- [WHAT IS BEING ASKED]: Below is a listing from which only part is wanted; return exactly the lines from the one with "and firestore paths" up to and including the one with "add to dependabot".

- [DATA EXCERPTS]:
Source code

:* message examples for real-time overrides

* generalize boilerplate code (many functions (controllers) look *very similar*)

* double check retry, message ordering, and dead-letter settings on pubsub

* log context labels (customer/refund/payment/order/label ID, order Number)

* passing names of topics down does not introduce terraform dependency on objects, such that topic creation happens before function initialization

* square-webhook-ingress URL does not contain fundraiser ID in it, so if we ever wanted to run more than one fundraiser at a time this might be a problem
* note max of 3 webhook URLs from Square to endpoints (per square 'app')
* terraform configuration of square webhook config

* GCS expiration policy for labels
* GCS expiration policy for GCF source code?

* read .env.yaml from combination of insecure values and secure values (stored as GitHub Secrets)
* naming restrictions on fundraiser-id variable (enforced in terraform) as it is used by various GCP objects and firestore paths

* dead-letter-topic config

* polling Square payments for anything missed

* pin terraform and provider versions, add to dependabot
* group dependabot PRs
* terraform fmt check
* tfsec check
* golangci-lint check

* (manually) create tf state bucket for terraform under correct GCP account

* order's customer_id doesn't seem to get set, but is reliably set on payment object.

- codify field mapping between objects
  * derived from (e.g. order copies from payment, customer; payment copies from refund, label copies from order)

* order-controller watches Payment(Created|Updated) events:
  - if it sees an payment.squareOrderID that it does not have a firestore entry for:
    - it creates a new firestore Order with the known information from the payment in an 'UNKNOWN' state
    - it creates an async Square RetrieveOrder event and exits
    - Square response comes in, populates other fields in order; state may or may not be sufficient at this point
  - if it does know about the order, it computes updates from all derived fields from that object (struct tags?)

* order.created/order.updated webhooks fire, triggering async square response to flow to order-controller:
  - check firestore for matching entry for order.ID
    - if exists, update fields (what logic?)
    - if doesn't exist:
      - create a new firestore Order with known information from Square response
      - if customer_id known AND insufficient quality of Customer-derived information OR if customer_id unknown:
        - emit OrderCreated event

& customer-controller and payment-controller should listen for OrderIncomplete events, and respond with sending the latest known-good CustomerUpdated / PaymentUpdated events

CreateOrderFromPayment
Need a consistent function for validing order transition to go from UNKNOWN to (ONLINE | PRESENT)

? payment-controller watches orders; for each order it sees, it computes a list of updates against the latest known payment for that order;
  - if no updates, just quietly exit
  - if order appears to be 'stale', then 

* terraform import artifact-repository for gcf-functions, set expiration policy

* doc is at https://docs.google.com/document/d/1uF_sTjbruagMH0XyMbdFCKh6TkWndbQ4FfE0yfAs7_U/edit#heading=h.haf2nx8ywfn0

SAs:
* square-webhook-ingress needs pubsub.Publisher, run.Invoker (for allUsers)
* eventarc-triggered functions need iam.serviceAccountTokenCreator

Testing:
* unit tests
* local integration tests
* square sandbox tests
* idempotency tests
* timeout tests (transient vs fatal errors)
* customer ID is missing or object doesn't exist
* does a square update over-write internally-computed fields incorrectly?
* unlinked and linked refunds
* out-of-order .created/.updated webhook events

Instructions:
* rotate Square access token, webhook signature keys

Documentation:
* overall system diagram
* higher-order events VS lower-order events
* * *
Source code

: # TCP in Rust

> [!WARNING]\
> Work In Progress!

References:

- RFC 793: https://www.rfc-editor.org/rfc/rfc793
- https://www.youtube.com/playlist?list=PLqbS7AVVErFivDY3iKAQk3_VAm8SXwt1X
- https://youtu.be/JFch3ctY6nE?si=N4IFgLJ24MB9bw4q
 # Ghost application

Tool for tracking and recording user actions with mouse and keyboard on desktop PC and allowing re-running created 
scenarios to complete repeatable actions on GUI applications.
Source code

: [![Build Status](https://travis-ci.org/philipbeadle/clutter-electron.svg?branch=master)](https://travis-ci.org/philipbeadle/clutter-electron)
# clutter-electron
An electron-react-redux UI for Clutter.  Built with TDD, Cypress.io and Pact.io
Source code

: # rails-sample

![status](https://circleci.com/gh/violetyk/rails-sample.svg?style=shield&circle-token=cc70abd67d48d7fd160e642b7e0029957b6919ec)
...
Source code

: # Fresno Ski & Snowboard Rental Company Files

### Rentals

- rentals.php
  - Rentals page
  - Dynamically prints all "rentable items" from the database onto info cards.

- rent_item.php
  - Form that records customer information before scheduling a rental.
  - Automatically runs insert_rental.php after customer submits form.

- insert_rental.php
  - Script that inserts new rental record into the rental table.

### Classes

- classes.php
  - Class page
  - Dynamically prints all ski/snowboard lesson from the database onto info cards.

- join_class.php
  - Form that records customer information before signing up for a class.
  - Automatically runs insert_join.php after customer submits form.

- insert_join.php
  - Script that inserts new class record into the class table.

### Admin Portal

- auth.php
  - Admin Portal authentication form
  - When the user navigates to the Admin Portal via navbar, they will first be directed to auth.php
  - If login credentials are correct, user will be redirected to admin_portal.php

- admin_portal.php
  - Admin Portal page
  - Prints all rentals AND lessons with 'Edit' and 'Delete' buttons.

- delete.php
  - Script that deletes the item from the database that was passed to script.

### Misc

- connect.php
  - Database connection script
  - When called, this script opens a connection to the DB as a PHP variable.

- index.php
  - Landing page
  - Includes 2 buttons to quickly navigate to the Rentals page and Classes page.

- [YOUR RESPONSE]:
* naming restrictions on fundraiser-id variable (enforced in terraform) as it is used by various GCP objects and firestore paths

* dead-letter-topic config

* polling Square payments for anything missed

* pin terraform and provider versions, add to dependabot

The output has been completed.